I not only welcome reasonable scepticism, but I do my best to facilitate it. I h...

I not only welcome reasonable scepticism, but I do my best to facilitate it. I have accrued sufficient evidence over time of my own fallibility, and idiocy, that I now try to give people the opportunity to spot mistakes so that I might correct them. As a happy bonus, this also gives people a way of verifying whether the work was done in the right spirit or not.
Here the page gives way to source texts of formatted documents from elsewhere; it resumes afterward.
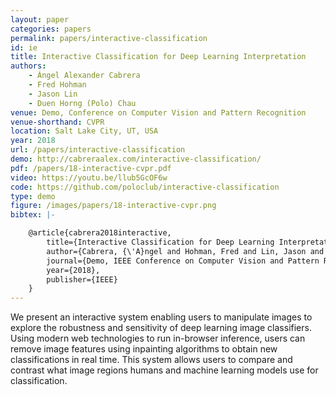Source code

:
 ```yaml
---
layout: paper
categories: papers
permalink: papers/interactive-classification
id: ie
title: Interactive Classification for Deep Learning Interpretation
authors:
    - Ángel Alexander Cabrera
    - Fred Hohman
    - Jason Lin
    - Duen Horng (Polo) Chau
venue: Demo, Conference on Computer Vision and Pattern Recognition
venue-shorthand: CVPR
location: Salt Lake City, UT, USA
year: 2018
url: /papers/interactive-classification
demo: http://cabreraalex.com/interactive-classification/
pdf: /papers/18-interactive-cvpr.pdf
video: https://youtu.be/llub5GcOF6w
code: https://github.com/poloclub/interactive-classification
type: demo
figure: /images/papers/18-interactive-cvpr.png
bibtex: |-

    @article{cabrera2018interactive,
        title={Interactive Classification for Deep Learning Interpretation},
        author={Cabrera, {\'A}ngel and Hohman, Fred and Lin, Jason and Chau, Duen Horng},
        journal={Demo, IEEE Conference on Computer Vision and Pattern Recognition (CVPR)},
        year={2018},
        publisher={IEEE}
    }
---
```


We present an interactive system enabling users to manipulate images to explore the robustness and sensitivity of deep learning image classifiers. 
Using modern web technologies to run in-browser inference, users can remove image features using inpainting algorithms to obtain new classifications in real time.
This system allows users to compare and contrast what image regions humans and machine learning models use for classification.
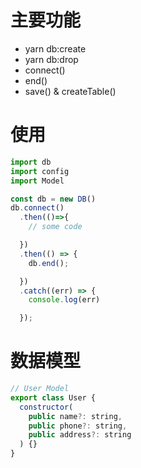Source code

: # 主要功能

- yarn db:create
- yarn db:drop
- connect()
- end()
- save() & createTable()

# 使用

```javascript
import db
import config
import Model

const db = new DB()
db.connect()
  .then(()=>{
    // some code

  })
  .then(() => {
    db.end();

  })
  .catch((err) => {
    console.log(err)

  });
```

# 数据模型

```javascript
// User Model
export class User {
  constructor(
    public name?: string,
    public phone?: string,
    public address?: string
  ) {}
}
```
To that end we work in the open, so all the evidence you need to back up your assertions, or assuage your doubts, has been available since the first day we started:

* Here's the experiment, with its 1025 commits going back to 2015 https://github.com/softdevteam/warmup_experiment/ -- note that the benchmarks are slurped in before we'd even got many of the VMs compiling. * You can also see from the first commit that we simply slurped in the CLBG benchmarks wholesale from a previous paper that was done some time before I had any inkling that there might be warmup problems https://github.com/ltratt/vms_experiment/ * Here's the repo for the paper itself, where you can see us getting to grips with what we were seeing over several years https://github.com/softdevteam/warmup_paper * The snapshots of the paper we released are at https://arxiv.org/abs/1602.00602v1 -- the first version ("V1") clearly shows problems but we had no statistical analysis (note that the first version has a different author list than the final version, and the author added later was a stats expert). * The raw data for the releases of the experiment are at https://archive.org/download/softdev_warmup_experiment_artef... so you can run your own statistical analysis on them.
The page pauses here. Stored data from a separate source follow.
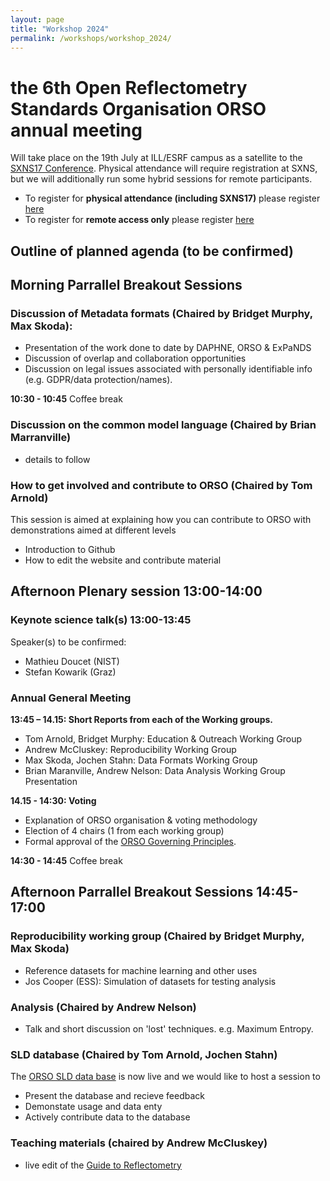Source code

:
 ```yaml
---
layout: page
title: "Workshop 2024"
permalink: /workshops/workshop_2024/
---
```


# the 6th Open Reflectometry Standards Organisation ORSO annual meeting

Will take place on the 19th July at ILL/ESRF campus as a satellite to the [SXNS17 Conference](https://workshops.ill.fr/e/sxns17). 
Physical attendance will require registration at SXNS, but we will additionally run some hybrid sessions for remote participants.

* To register for **physical attendance (including SXNS17)** please register [here](https://workshops.ill.fr/event/393/registrations/209/)
* To register for **remote access only** please  register [here](https://indico.esss.lu.se/event/3461)


## Outline of planned agenda (to be confirmed)

## Morning Parrallel Breakout Sessions

### Discussion of Metadata formats (Chaired by Bridget Murphy, Max Skoda): 

* Presentation of the work done to date by DAPHNE, ORSO & ExPaNDS
* Discussion of overlap and collaboration opportunities
* Discussion on legal issues associated with personally identifiable info (e.g. GDPR/data protection/names).
  

**10:30 - 10:45** Coffee break 

### Discussion on the common model language (Chaired by Brian Marranville)

* details to follow

### How to get involved and contribute to ORSO (Chaired by Tom Arnold)
This session is aimed at explaining how you can contribute to ORSO with demonstrations aimed at different levels
* Introduction to Github
* How to edit the website and contribute material


## Afternoon Plenary session 13:00-14:00

### Keynote science talk(s) 13:00-13:45

Speaker(s) to be confirmed:
* Mathieu Doucet (NIST)
* Stefan Kowarik (Graz)

### Annual General Meeting

**13:45 – 14.15: Short Reports from each of the Working groups.**

* Tom Arnold, Bridget Murphy: Education & Outreach Working Group 
* Andrew McCluskey: Reproducibility Working Group 
* Max Skoda, Jochen Stahn: Data Formats Working Group 
* Brian Maranville, Andrew Nelson: Data Analysis Working Group Presentation

**14.15 - 14:30: Voting**

* Explanation of ORSO organisation & voting methodology
* Election of 4 chairs (1 from each working group)
* Formal approval of the [ORSO Governing Principles](https://www.reflectometry.org/organisation_and_communication/orso_governing_principles/).

**14:30 - 14:45** Coffee break 

## Afternoon Parrallel Breakout Sessions 14:45-17:00

### Reproducibility working group (Chaired by Bridget Murphy, Max Skoda)

* Reference datasets for machine learning and other uses
* Jos Cooper (ESS): Simulation of datasets for testing analysis

### Analysis (Chaired by Andrew Nelson)
* Talk and short discussion on 'lost' techniques. e.g. Maximum Entropy. 

### SLD database (Chaired by Tom Arnold, Jochen Stahn)
The [ORSO SLD data base](https://slddb.esss.dk/slddb/) is now live and we would like to host a session to
*  Present the database and recieve feedback
*  Demonstate usage and data enty
*  Actively contribute data to the database

### Teaching materials (chaired by Andrew McCluskey)

* live edit of the [Guide to Reflectometry](https://www.reflectometry.org/learn/intro.html)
To be clear, our paper is (or, at least, I hope is) clear to scope its assertions. It doesn't say "VMs never warmup" or even "VMs only warmup X% of the time". It says "in this cross-language, cross-VM, benchmark suite of small benchmarks we observed warmup X% of the time, and that might suggest there are broader problems, but we can't say for sure". There are various possible hypotheses which could explain what we saw, including "only microbenchmarks, or this set of microbenchmarks, show this problem". Personally, that doesn't feel like the most likely explanation, but I have been wrong about bigger things before!